Here's How Human Brains Were Once Used As Medicine
Modern-day doctors are known for their brains, which they use to complete many years of medical school. But in the past, doctors and brains had a completely different relationship — one that conjures all sorts of Frankenstein-esque imagery. Believe it or not, brains — human brains to be exact — were once a vital organ used in medicinal administration (via Mental Floss).
Alas, if you were a patient in the 1650s, and you suffered the plight of epilepsy, you might have been subject to "medical cannibalism," which is every bit as awful as it sounds (via "Quackery: A Brief History of the Worst Ways to Cure Everything"). Medical cannibalism was derived from a theory known as "like cures like," which suggests that injuries of the brain and skull should be cured with — you guessed it — brains and skulls. This practice quickly morphed into curio cabinets filled with powdered skulls and ginger root and prescriptions for the consumption of human brains.

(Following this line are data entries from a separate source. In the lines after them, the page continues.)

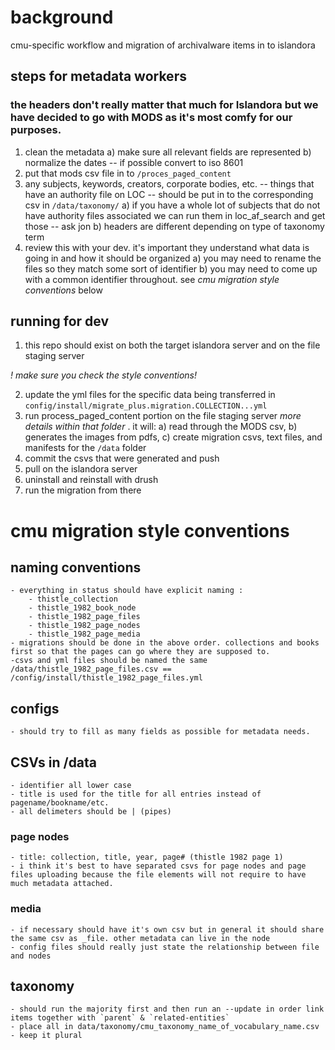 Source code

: # background

cmu-specific workflow and migration of archivalware items in to islandora

## steps for metadata workers

### the headers don't really matter that much for Islandora but we have decided to go with MODS as it's most comfy for our purposes.

1. clean the metadata
	a) make sure all relevant fields are represented
	b) normalize the dates -- if possible convert to iso 8601
2. put that mods csv file in to `/proces_paged_content` 
3. any subjects, keywords, creators, corporate bodies, etc. -- things that have an authority file on LOC -- should be put in to the corresponding csv in `/data/taxonomy/`
	a) if you have a whole lot of subjects that do not have authority files associated we can run them in loc_af_search and get those -- ask jon
	b) headers are different depending on type of taxonomy term
4. review this with your dev. it's important they understand what data is going in and how it should be organized
	a) you may need to rename the files so they match some sort of identifier
	b) you may need to come up with a common identifier throughout. see _cmu migration style conventions_ below

## running for dev

1. this repo should exist on both the target islandora server and on the file staging server

*! make sure you check the style conventions!*

2. update the yml files for the specific data being transferred in `config/install/migrate_plus.migration.COLLECTION...yml`
2. run process_paged_content portion on the file staging server _more details within that folder_ . it will:
	a) read through the MODS csv, 
	b) generates the images from pdfs, 
	c) create migration csvs, text files, and manifests for the `/data` folder
3. commit the csvs that were generated and push
4. pull on the islandora server
5. uninstall and reinstall with drush 
6. run the migration from there




# cmu migration style conventions

## naming conventions

	- everything in status should have explicit naming :
		- thistle_collection
		- thistle_1982_book_node    
		- thistle_1982_page_files   
		- thistle_1982_page_nodes   
		- thistle_1982_page_media   
	- migrations should be done in the above order. collections and books first so that the pages can go where they are supposed to. 
	-csvs and yml files should be named the same
	/data/thistle_1982_page_files.csv == /config/install/thistle_1982_page_files.yml

## configs
	
	- should try to fill as many fields as possible for metadata needs.

## CSVs in /data

	- identifier all lower case
	- title is used for the title for all entries instead of pagename/bookname/etc. 
	- all delimeters should be | (pipes)

### page nodes
	
	- title: collection, title, year, page# (thistle 1982 page 1)
	- i think it's best to have separated csvs for page nodes and page files uploading because the file elements will not require to have much metadata attached.

### media
	
	- if necessary should have it's own csv but in general it should share the same csv as _file. other metadata can live in the node
	- config files should really just state the relationship between file and nodes


## taxonomy

	- should run the majority first and then run an --update in order link items together with `parent` & `related-entities`
	- place all in data/taxonomy/cmu_taxonomy_name_of_vocabulary_name.csv
	- keep it plural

Some prescriptions required brains from people who died violently
As if chowing down on gushy gray and white matter isn't morbid enough, ancient holistic doctors had a particular affinity for brains belonging to people who died violently. One especially gruesome prescription initially published in the Art of Distillation by Physician John French and later reprinted in "Quackery: A Brief History of the Worst Ways to Cure Everything" called for brains, arteries, and veins of a man who died a violent death. These components were to be ground up into horse feces, distilled, and fed to the epileptic patient. The brain used would have to first be extracted from a suitable corpse following a volatile demise. After which, it would be dissected, mashed, and digested (via Mental Floss).
Based upon this description, it seems that medieval surgeons were just plain evil surgeons. Who would have thought that the road to modern medicine was paved in such a cryptic past of violence, grave robbing, skull collecting, and other unspeakable oddities?